To calibrate surface reaction model parameters, existing shock tube experiments can be used. However there are major difficulties in carefully controlling the experiment as well as obtaining the measured radiation intensities to get reaction probabilities.

The internal solid degradation and pyrolytic gas evolution processes are also poorly understood and, therefore, required strong assumptions in the model; these assumptions must be validated. In particular, we can separate the validation of the surface reactions and the in-depth processes, since the former occur at high temperatures and heat fluxes similar to the external environment that is encountered in atmospheric re-entry, while the latter take place internally within the solid at lower temperatures.

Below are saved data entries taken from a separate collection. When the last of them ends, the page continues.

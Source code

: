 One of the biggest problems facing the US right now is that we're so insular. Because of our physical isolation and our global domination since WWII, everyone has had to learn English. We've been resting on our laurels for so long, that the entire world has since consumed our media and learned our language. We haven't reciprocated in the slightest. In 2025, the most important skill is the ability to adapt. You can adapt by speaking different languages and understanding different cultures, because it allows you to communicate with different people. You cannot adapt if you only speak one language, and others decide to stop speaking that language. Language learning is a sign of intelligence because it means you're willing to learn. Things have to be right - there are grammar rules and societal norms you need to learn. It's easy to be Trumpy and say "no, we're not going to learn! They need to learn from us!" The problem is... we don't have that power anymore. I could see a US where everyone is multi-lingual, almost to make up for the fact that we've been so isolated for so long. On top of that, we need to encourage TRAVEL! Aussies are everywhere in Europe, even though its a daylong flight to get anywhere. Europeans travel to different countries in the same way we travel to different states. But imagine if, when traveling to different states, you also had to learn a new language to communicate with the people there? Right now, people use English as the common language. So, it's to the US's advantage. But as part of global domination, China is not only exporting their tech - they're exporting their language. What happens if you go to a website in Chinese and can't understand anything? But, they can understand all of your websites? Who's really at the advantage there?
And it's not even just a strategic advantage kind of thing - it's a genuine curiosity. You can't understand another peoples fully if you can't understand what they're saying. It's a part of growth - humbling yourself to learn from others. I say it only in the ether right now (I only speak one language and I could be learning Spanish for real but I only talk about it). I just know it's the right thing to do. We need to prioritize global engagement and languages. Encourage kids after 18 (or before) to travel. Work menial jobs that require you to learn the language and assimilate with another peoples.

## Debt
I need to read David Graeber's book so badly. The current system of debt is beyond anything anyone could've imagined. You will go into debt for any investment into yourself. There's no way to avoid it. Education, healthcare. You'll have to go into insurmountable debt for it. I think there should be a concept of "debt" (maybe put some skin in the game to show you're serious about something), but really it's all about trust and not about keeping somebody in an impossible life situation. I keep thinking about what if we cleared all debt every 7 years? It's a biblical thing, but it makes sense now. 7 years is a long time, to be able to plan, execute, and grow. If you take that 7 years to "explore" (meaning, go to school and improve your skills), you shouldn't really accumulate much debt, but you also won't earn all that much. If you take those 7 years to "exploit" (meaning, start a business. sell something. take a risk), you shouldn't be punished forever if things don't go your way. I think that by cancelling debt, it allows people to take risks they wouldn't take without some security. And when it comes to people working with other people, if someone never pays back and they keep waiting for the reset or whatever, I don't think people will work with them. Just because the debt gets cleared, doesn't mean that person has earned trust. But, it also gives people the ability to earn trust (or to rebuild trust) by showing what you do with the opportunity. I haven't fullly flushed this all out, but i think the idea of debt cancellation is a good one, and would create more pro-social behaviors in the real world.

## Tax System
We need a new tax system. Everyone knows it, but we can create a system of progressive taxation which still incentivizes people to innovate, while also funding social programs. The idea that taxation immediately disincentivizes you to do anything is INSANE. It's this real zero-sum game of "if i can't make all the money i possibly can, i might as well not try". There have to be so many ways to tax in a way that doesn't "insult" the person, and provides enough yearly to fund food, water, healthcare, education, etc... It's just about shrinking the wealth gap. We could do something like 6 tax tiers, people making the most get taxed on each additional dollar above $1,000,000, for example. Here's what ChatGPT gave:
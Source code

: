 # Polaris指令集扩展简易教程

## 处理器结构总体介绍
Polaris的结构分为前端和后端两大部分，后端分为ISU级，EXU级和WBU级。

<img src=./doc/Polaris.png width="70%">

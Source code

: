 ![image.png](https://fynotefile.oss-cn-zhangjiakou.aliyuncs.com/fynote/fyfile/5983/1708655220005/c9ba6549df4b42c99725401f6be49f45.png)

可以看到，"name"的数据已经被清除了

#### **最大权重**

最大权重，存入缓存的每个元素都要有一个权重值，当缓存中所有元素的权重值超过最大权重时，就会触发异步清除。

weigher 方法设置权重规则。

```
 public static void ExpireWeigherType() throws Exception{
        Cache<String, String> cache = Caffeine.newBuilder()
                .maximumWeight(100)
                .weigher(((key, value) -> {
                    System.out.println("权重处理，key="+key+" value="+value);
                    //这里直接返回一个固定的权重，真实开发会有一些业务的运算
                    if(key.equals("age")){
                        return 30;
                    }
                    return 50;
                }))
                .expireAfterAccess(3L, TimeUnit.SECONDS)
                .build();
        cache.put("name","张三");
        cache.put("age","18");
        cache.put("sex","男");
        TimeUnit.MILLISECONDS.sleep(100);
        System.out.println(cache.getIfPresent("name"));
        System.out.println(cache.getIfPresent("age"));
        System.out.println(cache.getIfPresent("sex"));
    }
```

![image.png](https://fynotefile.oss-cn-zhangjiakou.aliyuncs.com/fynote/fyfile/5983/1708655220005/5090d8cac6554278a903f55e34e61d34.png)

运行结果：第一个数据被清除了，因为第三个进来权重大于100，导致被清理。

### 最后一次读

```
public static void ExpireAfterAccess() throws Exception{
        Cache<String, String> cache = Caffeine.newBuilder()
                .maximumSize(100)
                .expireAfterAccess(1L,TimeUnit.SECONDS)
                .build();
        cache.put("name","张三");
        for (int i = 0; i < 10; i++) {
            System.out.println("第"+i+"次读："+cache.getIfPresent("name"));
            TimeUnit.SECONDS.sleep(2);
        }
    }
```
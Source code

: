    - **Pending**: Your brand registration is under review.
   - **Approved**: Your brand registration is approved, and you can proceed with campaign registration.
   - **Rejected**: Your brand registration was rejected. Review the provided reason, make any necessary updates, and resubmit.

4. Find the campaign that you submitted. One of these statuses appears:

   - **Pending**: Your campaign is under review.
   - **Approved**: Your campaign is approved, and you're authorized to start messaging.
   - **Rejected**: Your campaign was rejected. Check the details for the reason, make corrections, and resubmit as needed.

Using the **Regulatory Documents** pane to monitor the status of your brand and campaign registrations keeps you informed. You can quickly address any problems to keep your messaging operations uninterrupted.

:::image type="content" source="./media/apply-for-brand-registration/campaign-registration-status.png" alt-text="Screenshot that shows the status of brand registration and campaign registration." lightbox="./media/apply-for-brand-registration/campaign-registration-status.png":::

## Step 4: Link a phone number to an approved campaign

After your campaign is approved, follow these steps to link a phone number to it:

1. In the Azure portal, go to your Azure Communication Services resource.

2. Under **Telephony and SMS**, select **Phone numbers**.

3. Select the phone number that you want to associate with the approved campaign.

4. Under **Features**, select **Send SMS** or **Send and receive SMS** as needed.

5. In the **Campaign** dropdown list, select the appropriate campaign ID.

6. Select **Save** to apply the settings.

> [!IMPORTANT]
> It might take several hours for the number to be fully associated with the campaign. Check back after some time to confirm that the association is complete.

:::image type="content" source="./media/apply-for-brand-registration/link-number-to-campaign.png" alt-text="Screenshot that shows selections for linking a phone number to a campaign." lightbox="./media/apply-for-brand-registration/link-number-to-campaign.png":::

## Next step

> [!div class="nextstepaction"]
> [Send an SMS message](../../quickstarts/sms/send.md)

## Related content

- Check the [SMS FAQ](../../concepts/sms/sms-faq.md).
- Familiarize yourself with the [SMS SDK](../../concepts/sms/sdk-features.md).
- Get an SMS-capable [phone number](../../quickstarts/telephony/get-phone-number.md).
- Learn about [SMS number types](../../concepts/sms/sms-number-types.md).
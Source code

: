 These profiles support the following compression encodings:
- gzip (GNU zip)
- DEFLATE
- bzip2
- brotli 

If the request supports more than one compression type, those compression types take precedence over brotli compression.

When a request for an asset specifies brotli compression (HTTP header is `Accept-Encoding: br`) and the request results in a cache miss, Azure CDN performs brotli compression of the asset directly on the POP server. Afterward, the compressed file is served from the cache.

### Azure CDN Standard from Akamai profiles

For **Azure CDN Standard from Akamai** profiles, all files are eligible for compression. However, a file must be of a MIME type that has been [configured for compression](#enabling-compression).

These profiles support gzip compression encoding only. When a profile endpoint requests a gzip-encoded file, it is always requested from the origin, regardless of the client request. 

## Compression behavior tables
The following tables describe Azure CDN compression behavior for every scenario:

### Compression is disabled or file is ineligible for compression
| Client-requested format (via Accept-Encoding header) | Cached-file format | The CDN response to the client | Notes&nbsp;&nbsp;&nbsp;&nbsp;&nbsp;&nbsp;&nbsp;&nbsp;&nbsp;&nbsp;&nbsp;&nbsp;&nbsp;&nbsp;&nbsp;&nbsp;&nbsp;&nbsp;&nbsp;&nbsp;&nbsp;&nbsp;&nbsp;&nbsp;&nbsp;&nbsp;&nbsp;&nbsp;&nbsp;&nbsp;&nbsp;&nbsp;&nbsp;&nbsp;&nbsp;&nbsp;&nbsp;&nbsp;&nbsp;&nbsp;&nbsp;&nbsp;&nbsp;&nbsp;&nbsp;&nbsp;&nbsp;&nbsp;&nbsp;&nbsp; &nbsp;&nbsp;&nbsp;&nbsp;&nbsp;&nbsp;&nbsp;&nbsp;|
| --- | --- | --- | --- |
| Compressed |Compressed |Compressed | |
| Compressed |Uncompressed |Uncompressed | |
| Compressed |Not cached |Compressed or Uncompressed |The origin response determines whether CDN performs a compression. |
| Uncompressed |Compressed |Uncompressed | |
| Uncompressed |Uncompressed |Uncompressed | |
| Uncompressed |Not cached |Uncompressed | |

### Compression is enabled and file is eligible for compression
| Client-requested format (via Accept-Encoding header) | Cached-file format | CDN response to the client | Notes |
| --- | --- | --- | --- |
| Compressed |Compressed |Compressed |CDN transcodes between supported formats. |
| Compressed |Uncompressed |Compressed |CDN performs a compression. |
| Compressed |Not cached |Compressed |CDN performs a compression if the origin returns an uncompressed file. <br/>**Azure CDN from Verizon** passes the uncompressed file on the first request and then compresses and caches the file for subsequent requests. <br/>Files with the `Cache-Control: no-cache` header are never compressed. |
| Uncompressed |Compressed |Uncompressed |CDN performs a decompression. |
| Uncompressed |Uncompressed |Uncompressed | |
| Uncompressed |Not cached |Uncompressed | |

• Surface chemistry calibration using carbon nitridation and oxidation shock tube experiments
• Work with PECOS shock tube team to explore uncertainty in shock tube experiments and effect on calibration of ablation model
• Validation of internal solid degradation and pyrolytic gas evolution models
• Use of small-scale experiments involving Thermo-gravimetric analysis (TGA), Differential Scanning Calorimetry (DSC) and Fourier Transform Infra Red Spectroscopy (FTIR)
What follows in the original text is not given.